Light, bright, and calm is the hardwood floor trend with staying power.
If you don’t think flooring materials are subject to fads and trends, let your mind time-travel back to the wall-to-wall carpet era, when floors covered in plush acrylic were considered the height of luxury. Just thinking about it might make you sneeze. Hardwood floors have been the standard for many decades now, but the materials, stains, and finishes have shifted from glossy and dark to weathered and gray, and, lately, to a kind of barely finished pale oak with a low-sheen finish and wide, substantial planks. If you’ve opened a shelter magazine, wandered through some virtual home tours, or dug deep into the interior design world on Instagram, you’ve likely noticed that wide-plank, pale oak floors are having a moment—a very long moment.
“If you look at the houses in California that were built from the ’20s-’50s, all of them have narrow, red-oak floor boards, about 1 1/4- 2 inches wide. That’s the material that was readily available, and that was the style,” says Nero Smeraldo, the owner and founder of ENS Builders in Los Angeles. “But if you look at that floor closely, you’ll see a lot of seams. It gets pretty busy. I think people are drawn to a quieter looking floor now, with wider planks, fewer seams, and a lighter finish with old-fashioned wax and low-gloss treatments that were popular back before they invented polyurethane. That’s been the trend for a while now”

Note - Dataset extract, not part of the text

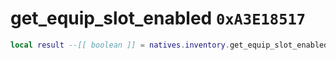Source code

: # get_equip_slot_enabled `0xA3E18517`

```lua
local result --[[ boolean ]] = natives.inventory.get_equip_slot_enabled(_actor --[[ integer ]], _itemEquipSlot --[[ integer ]])
```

Oren Dothan, the Los Angeles-based architect at Darx studio that designed the Bel Air house featured here (and built by Grossman Construction and Development) agrees that fewer seams on a floor compete less with the interior design of a home, and the pale finish appeals to home owners who want to create a feeling of light and space.
“With light colored floors, it is nice to have select grade material which is low on knots and resins,” Dothan says. “The knots and resins in wood are challenging when using a light colored finish, since the knots don’t take the stain in the same manner as the rest of the plank. While the knots stain dark, the resins remain light, so the outcome is not as quiet or visually as clean. There is a current attraction with soft palettes in architecture and design. We are frequently using low-contrast materials with a light colors and muted sheen. It’s calm and pleasant.”
Dothan uses Northern Wide Plank flooring, a Canadian company that uses North American and European hardwoods to manufacture planks, and offers a range of products that take cutting-edge engineered flooring technology and marry it with hand-crafting techniques. For this Bel Air project, he used NWP’s Dover wide planks (Wixom collection), with a smoothed-out surface that exposes rough grain and subtle knots.
Each floor starts with the kiln drying process of raw wood, which is then sawn into lamellas (top layers) that are laminated onto a birch wood substrate to create planks up to 11 inches wide and 12 feet long. Engineered planks are then milled and graded before they’re finished, with a variety of stains and treatments, depending on the desired finish. They’re durable, more resilient to moisture, and sustainable.
“It’s more economical to use engineered planks, for sure,” adds Smeraldo. “And you get the look and feel of solid hardwood with a more durable floor that could last you 20-30 years.”
“And pale oak is not the only finish out there. There are literally dozens to choose from,” Smeraldo says. “It’s just the one you’re seeing everywhere right now.”